There’s only one place in the world where you can get authentic Champagne. But there’s really no world class strain with the same type of reputation. This series explores areas in the world we believe have the potential to become the one and only Champagne of weed. First, we covered the Emerald Triangle in Northern California, next up, California’s Central Coast.
The Champagne Title
There are plenty of places that grow wine of different varietals and styles. Malbec or Pinot Noir, for example, don’t have the same allure. Marijuana, as you know, operates in a completely different manner. While there’s many that wish to claim the title of “best bud” producer, there’s no champagne equivalent in the world of weed that carries the same legal weight. And that’s probably a good thing. You can pretty much find dank weed all across North America.
It’s been harder to grow in some places than others because of laws that vary across states and countries. This has led to a few regions of cannabis cultivation sparking mystique in the middle of stoner circles everywhere. British Columbia, the Pacific Northwest, Southern California, Colorado and, of course, the Emerald Triangle just north of the San Francisco Bay Area all have a reputation for powerful, well-grown, quality bud. So much so that, before legalization spread, much of the weed you would get across North America was grown in one of these places. So, since there’s no official “best cannabis” region, we’ve decided to break down the areas with historically potent pot and make an argument for why they should be considered the champagne of weed. At the end of the day it’s all for fun and we’re happy great smoke is available everywhere, but let us know if you agree and why your area is the champagne of weed!
The Central Coast
Between the technocratic order of San Francisco and the sprawling collection of cities in Southern California is the Central Coast. Across the four hundred miles long stretch are shorelines, mountains, lakes, the historic Pacific Coast Highway and the El Camino Real, a stretch of missions built by the Spanish while exploring California. The Central Coast covers Santa Barbara, Santa Luis Obispo, Monterey, and Santa Cruz counties, geographically distant from the infamous Emerald Triangle of the North and can feature a very different climate.

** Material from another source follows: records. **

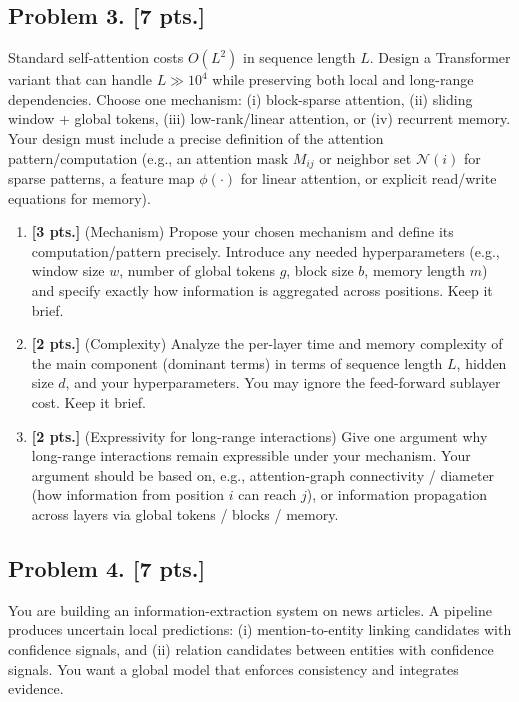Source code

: \documentclass[11pt,a4paper]{article}
\begin{document}
\subsection{Problem 3. [7 pts.]}
Standard self-attention costs $O(L^{2})$ in sequence length $L$. Design a Transformer variant that can handle $L \gg 10^{4}$ while preserving both local and long-range dependencies. Choose one mechanism: (i) block-sparse attention, (ii) sliding window + global tokens, (iii) low-rank/linear attention, or (iv) recurrent memory. Your design must include a precise definition of the attention pattern/computation (e.g., an attention mask $M_{ij}$ or neighbor set $\mathcal{N}(i)$ for sparse patterns, a feature map $\phi(\cdot)$ for linear attention, or explicit read/write equations for memory).
\begin{enumerate}[label=(\alph*)]
    \item \textbf{[3 pts.]} (Mechanism) Propose your chosen mechanism and define its computation/pattern precisely. Introduce any needed hyperparameters (e.g., window size $w$, number of global tokens $g$, block size $b$, memory length $m$) and specify exactly how information is aggregated across positions. Keep it brief.
    \item \textbf{[2 pts.]} (Complexity) Analyze the per-layer time and memory complexity of the main component (dominant terms) in terms of sequence length $L$, hidden size $d$, and your hyperparameters. You may ignore the feed-forward sublayer cost. Keep it brief.
    \item \textbf{[2 pts.]} (Expressivity for long-range interactions) Give one argument why long-range interactions remain expressible under your mechanism. Your argument should be based on, e.g., attention-graph connectivity / diameter (how information from position $i$ can reach $j$), or information propagation across layers via global tokens / blocks / memory.
\end{enumerate}

\subsection{Problem 4. [7 pts.]}
You are building an information-extraction system on news articles. A pipeline produces uncertain local predictions: (i) mention-to-entity linking candidates with confidence signals, and (ii) relation candidates between entities with confidence signals. You want a global model that enforces consistency and integrates evidence.
\end{document}
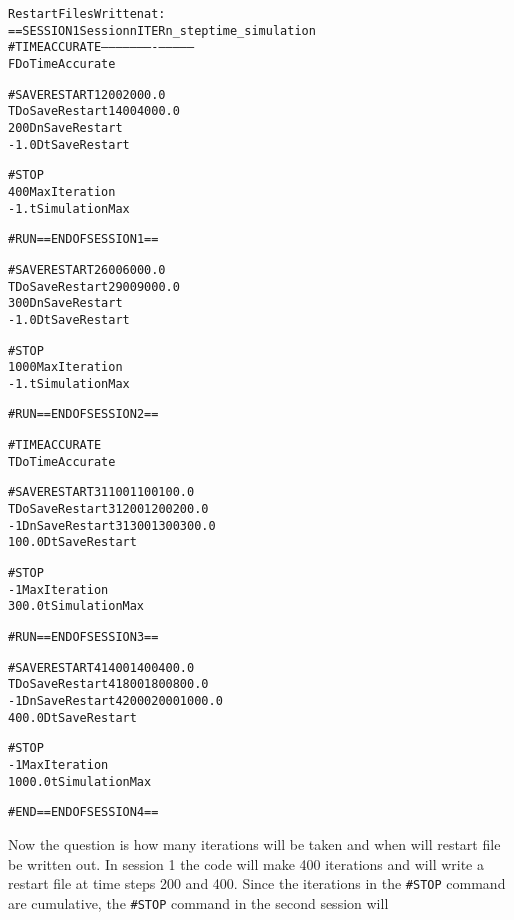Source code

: \begin{alltt}
                                             Restart Files Written at:
==SESSION 1       \hfill        Session   nITER   n_step   time_simulation
#TIMEACCURATE	  \hfill        --------  ------  -------  --------------
F            DoTimeAccurate  

#SAVERESTART                      \hfill  1       200      200              0.0  
T            DoSaveRestart     \hfill  1       400      400              0.0
200          DnSaveRestart
-1.0         DtSaveRestart

#STOP
400          MaxIteration
-1.          tSimulationMax

#RUN ==END OF SESSION 1== 
                         
#SAVERESTART			  \hfill  2       600      600              0.0
T            DoSaveRestart	  \hfill  2       900      900              0.0
300          DnSaveRestart
-1.0         DtSaveRestart
				
#STOP				
1000         MaxIteration				
-1.          tSimulationMax
				
#RUN ==END OF SESSION 2== 

#TIMEACCURATE
T            DoTimeAccurate  		
				
#SAVERESTART			  \hfill  3      1100     1100            100.0
T            DoSaveRestart	  \hfill  3      1200     1200            200.0
-1           DnSaveRestart  \hfill  3      1300     1300            300.0
100.0        DtSaveRestart
				
#STOP				
-1           MaxIteration				
300.0        tSimulationMax			
				
#RUN ==END OF SESSION 3== 
                          
#SAVERESTART                \hfill   4      1400     1400            400.0
T            DoSaveRestart  \hfill   4      1800     1800            800.0
-1           DnSaveRestart  \hfill   4      2000     2000           1000.0
400.0        DtSaveRestart
 				
#STOP				
-1           MaxIteration				
1000.0       tSimulationMax				
				
#END  ==END OF SESSION 4== 
\end{alltt}
Now the question is how many iterations will be taken and when will restart
file be written out.  In session 1 the code will make 400 iterations and will
write a restart file at time steps 200 and 400.  Since the iterations 
in the {\tt \#STOP}
command are cumulative, the {\tt \#STOP} command in the second session will
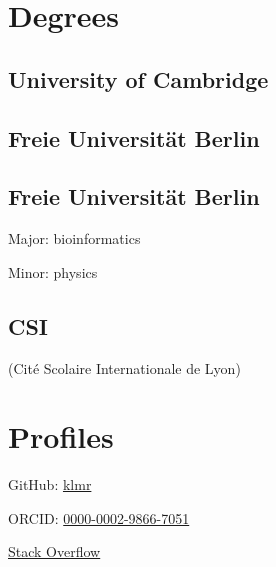 \documentclass{klmr-cv}
\author{Konrad Rudolph}
\begin{document}
\maketitle

\sidebar

\section{Degrees}

\subsection{University of Cambridge}

\date{2011--now}
\item{}

\subsection{Freie Universität Berlin}

\date{2011}
\item{}

\subsection{Freie Universität Berlin}

\date{2008}
\item{}
\item{Major: bioinformatics}
\item{Minor: physics}

\subsection{CSI}

\item{(Cité Scolaire Internationale de Lyon)}
\date{2003}
\item{}

\section{Profiles}

\item{GitHub: \href{http://github.com/klmr}{klmr}}
\item{ORCID:
    {\footnotesize\href{http://orcid.org/0000-0002-9866-7051}{0000-0002-9866-7051}}}
\item{\href{http://stackoverflow.com/users/1968/konrad-rudolph}{Stack Overflow}}
\end{document}
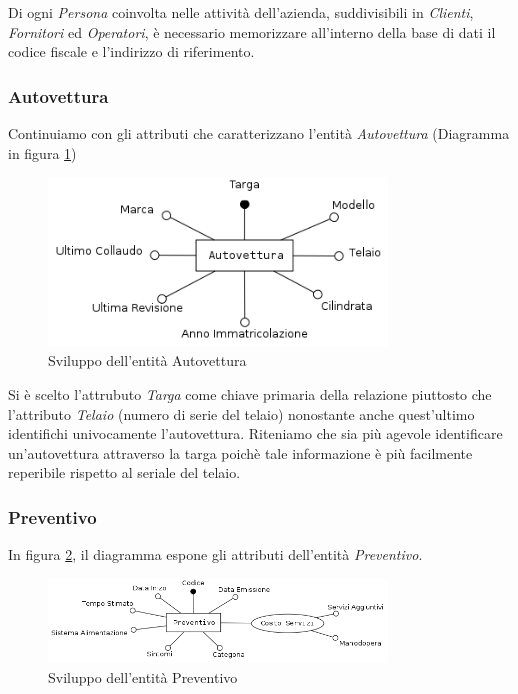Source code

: 			Di ogni \emph{Persona} coinvolta nelle attività dell'azienda, suddivisibili in \emph{Clienti}, \emph{Fornitori} ed \emph{Operatori}, è necessario memorizzare all'interno della base di dati il codice fiscale e l'indirizzo di riferimento.
		
		\subsubsection{Autovettura}
			
			Continuiamo con gli attributi che caratterizzano l'entità \emph{Autovettura} (Diagramma in figura \ref{fig:autovettura})
			
			\begin{figure}[H]
				\centering
				\includegraphics[width=9cm]{images/finitures/autovettura.png}
				\caption{Sviluppo dell'entità Autovettura}
				\label{fig:autovettura}
			\end{figure}
			
			Si è scelto l'attrubuto \emph{Targa} come chiave primaria della relazione piuttosto che l'attributo \emph{Telaio} (numero di serie del telaio) nonostante anche quest'ultimo identifichi univocamente l'autovettura. Riteniamo che sia più agevole identificare un'autovettura attraverso la targa poichè tale informazione è più facilmente reperibile rispetto al seriale del telaio.
			
		\subsubsection{Preventivo}
		
			In figura \ref{fig:preventivo}, il diagramma espone gli attributi dell'entità \emph{Preventivo}.
			
			\begin{figure}[H]
				\centering
				\includegraphics[width=9cm]{images/finitures/preventivo.png}
				\caption{Sviluppo dell'entità Preventivo}
				\label{fig:preventivo}
			\end{figure}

Historically its growing trends for marijuana have been independent and charted a different trajectory.
The tradition of modest grows, like those in Humboldt, Mendocino and Trinity counties, should have continued for at least five years under California’s legal marijuana parameters approved by voters in 2016. The law contained protections for small farmers worried they would be crushed by big agricultural interests. But the California Department of Food and Agriculture scrapped a planned 1-acre cap on cannabis farms shortly before legalization took effect. No place has benefited more from that change than the Central Coast. The region is now challenging the Emerald Triangle as the state’s capital of commercial weed.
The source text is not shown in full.